Materials And Methods: A total of 127 patients with a solitary kidney who underwent SF-URL (n = 57) or MPCNL (n = 70) for large renal stones (>2 cm) between June 2015 and October 2020 were consecutively analyzed. The stone characteristics, operative times, stone-free rate (SFR), hospital stays, and incidences of complications were compared.
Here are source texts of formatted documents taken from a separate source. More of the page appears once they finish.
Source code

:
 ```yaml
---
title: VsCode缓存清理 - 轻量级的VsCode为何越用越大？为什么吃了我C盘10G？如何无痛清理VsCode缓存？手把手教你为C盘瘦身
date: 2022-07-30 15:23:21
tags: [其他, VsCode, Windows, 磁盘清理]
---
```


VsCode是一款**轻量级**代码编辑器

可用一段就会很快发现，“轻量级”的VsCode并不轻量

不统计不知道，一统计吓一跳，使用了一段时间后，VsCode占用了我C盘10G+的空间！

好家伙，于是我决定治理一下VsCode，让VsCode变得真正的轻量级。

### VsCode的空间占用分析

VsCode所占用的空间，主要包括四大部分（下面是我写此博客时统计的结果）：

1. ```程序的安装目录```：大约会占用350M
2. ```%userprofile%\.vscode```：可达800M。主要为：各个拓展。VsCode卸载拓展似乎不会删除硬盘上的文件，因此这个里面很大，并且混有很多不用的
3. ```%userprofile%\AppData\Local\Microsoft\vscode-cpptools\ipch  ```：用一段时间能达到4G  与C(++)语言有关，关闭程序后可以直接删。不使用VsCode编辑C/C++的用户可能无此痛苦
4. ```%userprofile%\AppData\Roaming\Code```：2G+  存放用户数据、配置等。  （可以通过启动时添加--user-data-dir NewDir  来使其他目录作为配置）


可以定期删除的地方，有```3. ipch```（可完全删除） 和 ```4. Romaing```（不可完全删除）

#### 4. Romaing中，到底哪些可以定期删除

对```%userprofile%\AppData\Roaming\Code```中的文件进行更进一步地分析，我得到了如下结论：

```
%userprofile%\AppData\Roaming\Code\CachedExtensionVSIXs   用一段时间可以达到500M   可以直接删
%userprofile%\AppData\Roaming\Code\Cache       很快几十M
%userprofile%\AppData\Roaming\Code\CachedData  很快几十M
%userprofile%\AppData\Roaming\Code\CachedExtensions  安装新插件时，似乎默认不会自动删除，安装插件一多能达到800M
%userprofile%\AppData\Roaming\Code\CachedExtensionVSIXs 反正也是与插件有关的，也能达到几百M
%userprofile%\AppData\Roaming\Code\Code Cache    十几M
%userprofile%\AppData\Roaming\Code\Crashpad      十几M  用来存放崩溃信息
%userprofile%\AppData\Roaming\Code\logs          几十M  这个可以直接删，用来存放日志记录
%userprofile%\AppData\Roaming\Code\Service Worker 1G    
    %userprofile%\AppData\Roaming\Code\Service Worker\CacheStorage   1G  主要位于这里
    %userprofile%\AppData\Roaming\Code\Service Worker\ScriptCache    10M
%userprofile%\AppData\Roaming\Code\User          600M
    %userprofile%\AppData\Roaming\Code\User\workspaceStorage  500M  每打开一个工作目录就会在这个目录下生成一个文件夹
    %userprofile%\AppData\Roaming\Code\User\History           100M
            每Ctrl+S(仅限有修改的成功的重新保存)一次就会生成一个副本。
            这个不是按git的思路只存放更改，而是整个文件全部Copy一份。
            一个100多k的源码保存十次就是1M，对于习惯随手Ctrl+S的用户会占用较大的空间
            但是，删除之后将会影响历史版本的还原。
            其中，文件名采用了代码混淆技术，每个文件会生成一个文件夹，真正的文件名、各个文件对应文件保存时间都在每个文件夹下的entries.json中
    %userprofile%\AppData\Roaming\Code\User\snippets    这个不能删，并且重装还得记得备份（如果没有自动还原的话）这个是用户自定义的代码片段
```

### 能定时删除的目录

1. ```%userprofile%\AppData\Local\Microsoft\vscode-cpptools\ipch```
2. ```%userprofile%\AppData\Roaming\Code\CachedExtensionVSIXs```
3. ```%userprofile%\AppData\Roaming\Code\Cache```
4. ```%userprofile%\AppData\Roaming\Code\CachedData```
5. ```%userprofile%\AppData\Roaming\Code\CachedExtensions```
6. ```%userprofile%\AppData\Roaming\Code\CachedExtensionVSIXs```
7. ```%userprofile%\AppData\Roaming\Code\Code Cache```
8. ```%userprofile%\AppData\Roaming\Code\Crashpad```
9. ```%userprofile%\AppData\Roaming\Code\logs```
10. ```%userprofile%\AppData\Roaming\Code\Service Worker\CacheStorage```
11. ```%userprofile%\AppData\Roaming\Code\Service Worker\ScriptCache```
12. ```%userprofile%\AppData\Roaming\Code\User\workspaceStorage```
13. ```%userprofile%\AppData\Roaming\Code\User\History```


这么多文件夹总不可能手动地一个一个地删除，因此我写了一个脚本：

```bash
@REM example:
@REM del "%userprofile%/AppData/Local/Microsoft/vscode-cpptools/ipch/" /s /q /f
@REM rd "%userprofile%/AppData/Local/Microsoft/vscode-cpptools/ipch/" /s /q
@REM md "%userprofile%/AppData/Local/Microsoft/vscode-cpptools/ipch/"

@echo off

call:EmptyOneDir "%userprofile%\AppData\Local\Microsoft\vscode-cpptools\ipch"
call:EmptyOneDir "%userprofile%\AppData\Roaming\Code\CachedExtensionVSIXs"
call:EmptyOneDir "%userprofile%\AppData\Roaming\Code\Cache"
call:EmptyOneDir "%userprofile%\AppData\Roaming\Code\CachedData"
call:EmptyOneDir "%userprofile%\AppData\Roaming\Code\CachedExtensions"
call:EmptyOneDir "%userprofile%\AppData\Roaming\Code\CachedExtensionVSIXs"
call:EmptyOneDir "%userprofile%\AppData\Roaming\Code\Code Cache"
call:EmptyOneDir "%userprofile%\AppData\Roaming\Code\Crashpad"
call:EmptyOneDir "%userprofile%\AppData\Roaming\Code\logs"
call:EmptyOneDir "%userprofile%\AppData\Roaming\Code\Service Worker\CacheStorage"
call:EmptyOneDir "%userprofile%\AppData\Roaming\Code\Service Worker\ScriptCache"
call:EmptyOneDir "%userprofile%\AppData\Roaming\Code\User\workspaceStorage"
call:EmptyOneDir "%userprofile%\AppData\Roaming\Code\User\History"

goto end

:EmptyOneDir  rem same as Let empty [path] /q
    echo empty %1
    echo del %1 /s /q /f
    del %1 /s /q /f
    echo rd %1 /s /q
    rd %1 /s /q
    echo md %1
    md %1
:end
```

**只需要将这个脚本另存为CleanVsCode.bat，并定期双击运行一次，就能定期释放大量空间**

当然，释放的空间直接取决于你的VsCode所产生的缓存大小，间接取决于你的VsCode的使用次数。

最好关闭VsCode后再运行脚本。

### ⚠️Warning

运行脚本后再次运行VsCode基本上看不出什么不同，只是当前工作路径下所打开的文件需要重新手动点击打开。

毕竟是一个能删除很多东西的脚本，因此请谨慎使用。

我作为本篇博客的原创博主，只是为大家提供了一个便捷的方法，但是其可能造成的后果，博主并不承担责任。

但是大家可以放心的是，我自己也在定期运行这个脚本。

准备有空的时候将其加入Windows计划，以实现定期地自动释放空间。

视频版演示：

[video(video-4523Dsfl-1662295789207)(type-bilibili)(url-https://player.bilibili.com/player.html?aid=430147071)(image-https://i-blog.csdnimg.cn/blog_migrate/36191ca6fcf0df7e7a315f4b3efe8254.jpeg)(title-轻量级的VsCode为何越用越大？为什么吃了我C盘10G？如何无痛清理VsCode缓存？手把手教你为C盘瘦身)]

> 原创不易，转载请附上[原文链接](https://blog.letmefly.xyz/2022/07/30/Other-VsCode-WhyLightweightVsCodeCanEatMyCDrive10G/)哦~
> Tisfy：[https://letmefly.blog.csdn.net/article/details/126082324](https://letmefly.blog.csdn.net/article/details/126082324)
Results: There was a significantly shorter operative time with MPCNL than with SF-URL (43.4 ± 18.9 min vs. 61.8 ± 21.1 min, p = 0.012). SFR at 30 days were 80.7% (46/57) and 90.0% (63/70) for SF-URL and MPCNL, respectively (p > 0.05). The SFR at the 3-month follow-up was comparable in both groups (91.2% vs. 95.7%, p > 0.05). The hemoglobin decline value, hospital stay, serum cystatin C, and percentage of patients requiring blood transfusions in the SF-URL group were obviously better than those in the MPCNL group: (0.8 ± 0.4) versus (3.9 ± 2.7) g/dL (p = 0.007), (3.6 ± 1.5) versus (6.9 ± 3.1) days (p = 0.013), (1.02 ± 0.48) versus (2.54 ± 0.69) mg/L (p = 0.011), and 0 (0.0%) versus 7 (10.0%) (p = 0.016), respectively. The percentages of patients with thrombosis and perirenal hematoma in the MPCNL group were higher than those in the SF-URL group, but the difference was not statistically significant (p > 0.05).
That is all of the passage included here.